COLECTA. La rectora de la Unachi, Etelvina Medianero de Bonagas, ha organizado una cena el próximo 29 de octubre, para recaudar fondos para su campaña de reelección en el cargo. El puesto cuesta $200 por persona y han enviado una nota a los docentes de la universidad, con las instrucciones de cómo hacer el pago y de identificar el nombre y la facultad a la que pertenece el “donante”. Tal parece que ha llegado la hora de cobrar favores a sus aliados en la Unachi. ¿Será que cuando pasó el sombrero por el Legislativo no recogió suficiente?
BILLETE. Hablando de la rectora, tiene casi 10 años en el cargo y busca reelegirse por cinco más. Como es sabido, devenga un salario de $14,000 al mes y una jubilación de $2,500. ¡Así quién no!
VUELTAS. Hasta la noche del pasado miércoles, no había local para instalar la mesa de la segunda fase del diálogo. Si tuvieran voluntad, se reúnen hasta en el parque. O en el salón de actos de la Cámara de Comercio.
‘LIAR LIAR’. En Nueva York, los hermanos Martinelli Linares se declararon confesos de recibir y lavar coimas de Odebrecht. Pero en Panamá, dicen que esos dineros son honorarios por sus servicios como “lobistas”. Tal vez tenga razón el juez Dearie: si el tiempo que han estado en prisión no los ha hecho cambiar, “nada lo hará”…
TÉ DE PINO. Los pasillos de RM son cada vez menos seguros, ahora que Alma Cortés y Luis Eduardo Camacho han desempolvado sus diferencias.
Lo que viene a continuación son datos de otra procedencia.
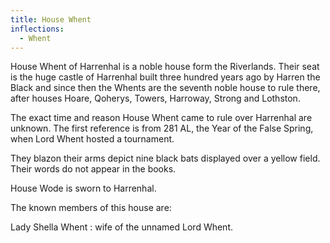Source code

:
 ```yaml
---
title: House Whent
inflections:
  - Whent
---
```


House Whent of Harrenhal is a noble house form the Riverlands. Their seat is the huge castle of Harrenhal built three hundred years ago by Harren the Black and since then the Whents are the seventh noble house to rule there, after houses Hoare, Qoherys, Towers, Harroway, Strong and Lothston.

The exact time and reason House Whent came to rule over Harrenhal are unknown. The first reference is from 281 AL, the Year of the False Spring, when Lord Whent hosted a tournament.

They blazon their arms depict nine black bats displayed over a yellow field. Their words do not appear in the books.

House Wode is sworn to Harrenhal.

The known members of this house are:

Lady Shella Whent : wife of the unnamed Lord Whent.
El detonante ahora ha sido que Camacho se “metió” con el hijo de Alma, cuya elección como secretario de la Juventud de ese colectivo ha sido ampliamente cuestionada. “Nunca te metas con hijos ajenos. ¡Tú también tienes hijos! Tú no tienes ni título universitario”, advirtió Alma, en su cuenta en Twitter. “Mis hijos fueron bien educados. Los (sic) enseñé a ganar sin trampas. No le tengo miedo a las amenazas ni a la santería”, replicó Camacho. Si encuentran un muñequito puya puya sembrado en un pote en la sede del partido, ya saben a quién corresponde.